─── EXTRACTED ENTRIES ───

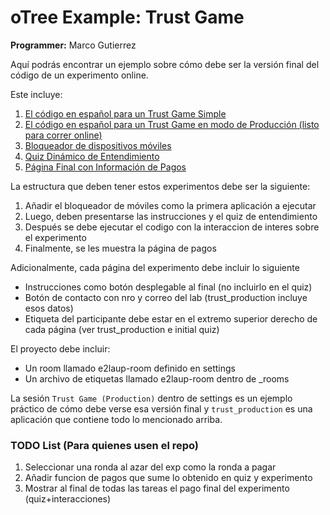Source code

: # oTree Example: Trust Game
**Programmer:** Marco Gutierrez

Aquí podrás encontrar un ejemplo sobre cómo debe ser la versión final
del código de un experimento online.

Este incluye:

1. [El código en español para un Trust Game Simple](https://github.com/mgutierrezc/otree_tools_online_exps/tree/master/trust)
1. [El código en español para un Trust Game en modo de Producción (listo para correr online)](https://github.com/mgutierrezc/otree_tools_online_exps/tree/master/trust_production)
1. [Bloqueador de dispositivos móviles](https://github.com/mgutierrezc/otree_tools_online_exps/tree/master/no_mobile)
1. [Quiz Dinámico de Entendimiento](https://github.com/mgutierrezc/otree_tools_online_exps/tree/master/initial_quiz)
1. [Página Final con Información de Pagos](https://github.com/mgutierrezc/otree_tools_online_exps/blob/master/trust_production/templates/trust_production/LastPage.html)

La estructura que deben tener estos experimentos debe ser la siguiente:

1. Añadir el bloqueador de móviles como la primera aplicación a ejecutar
1. Luego, deben presentarse las instrucciones y el quiz de entendimiento
1. Después se debe ejecutar el codigo con la interaccion de interes sobre el experimento
1. Finalmente, se les muestra la página de pagos

Adicionalmente, cada página del experimento debe incluir lo siguiente

- Instrucciones como botón desplegable al final (no incluirlo en el quiz)
- Botón de contacto con nro y correo del lab (trust_production incluye esos datos)
- Etiqueta del participante debe estar en el extremo superior derecho de cada página (ver trust_production e initial quiz)

El proyecto debe incluir:
- Un room llamado e2laup-room definido en settings
- Un archivo de etiquetas llamado e2laup-room dentro de _rooms

La sesión `Trust Game (Production)` dentro de settings es un ejemplo práctico de cómo debe verse esa versión final y `trust_production` es una aplicación que contiene todo lo mencionado arriba.

### TODO List (Para quienes usen el repo)
1. Seleccionar una ronda al azar del exp como la ronda a pagar
1. Añadir funcion de pagos que sume lo obtenido en quiz y experimento
1. Mostrar al final de todas las tareas el pago final del experimento (quiz+interacciones)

───

WHAT TO DO » Drop the pictures and give every line above again exactly.

RESPONSE BOX »
Source code

: # oTree Example: Trust Game
**Programmer:** Marco Gutierrez

Aquí podrás encontrar un ejemplo sobre cómo debe ser la versión final
del código de un experimento online.

Este incluye:

1. [El código en español para un Trust Game Simple](https://github.com/mgutierrezc/otree_tools_online_exps/tree/master/trust)
1. [El código en español para un Trust Game en modo de Producción (listo para correr online)](https://github.com/mgutierrezc/otree_tools_online_exps/tree/master/trust_production)
1. [Bloqueador de dispositivos móviles](https://github.com/mgutierrezc/otree_tools_online_exps/tree/master/no_mobile)
1. [Quiz Dinámico de Entendimiento](https://github.com/mgutierrezc/otree_tools_online_exps/tree/master/initial_quiz)
1. [Página Final con Información de Pagos](https://github.com/mgutierrezc/otree_tools_online_exps/blob/master/trust_production/templates/trust_production/LastPage.html)

La estructura que deben tener estos experimentos debe ser la siguiente:

1. Añadir el bloqueador de móviles como la primera aplicación a ejecutar
1. Luego, deben presentarse las instrucciones y el quiz de entendimiento
1. Después se debe ejecutar el codigo con la interaccion de interes sobre el experimento
1. Finalmente, se les muestra la página de pagos

Adicionalmente, cada página del experimento debe incluir lo siguiente

- Instrucciones como botón desplegable al final (no incluirlo en el quiz)
- Botón de contacto con nro y correo del lab (trust_production incluye esos datos)
- Etiqueta del participante debe estar en el extremo superior derecho de cada página (ver trust_production e initial quiz)

El proyecto debe incluir:
- Un room llamado e2laup-room definido en settings
- Un archivo de etiquetas llamado e2laup-room dentro de _rooms

La sesión `Trust Game (Production)` dentro de settings es un ejemplo práctico de cómo debe verse esa versión final y `trust_production` es una aplicación que contiene todo lo mencionado arriba.

### TODO List (Para quienes usen el repo)
1. Seleccionar una ronda al azar del exp como la ronda a pagar
1. Añadir funcion de pagos que sume lo obtenido en quiz y experimento
1. Mostrar al final de todas las tareas el pago final del experimento (quiz+interacciones)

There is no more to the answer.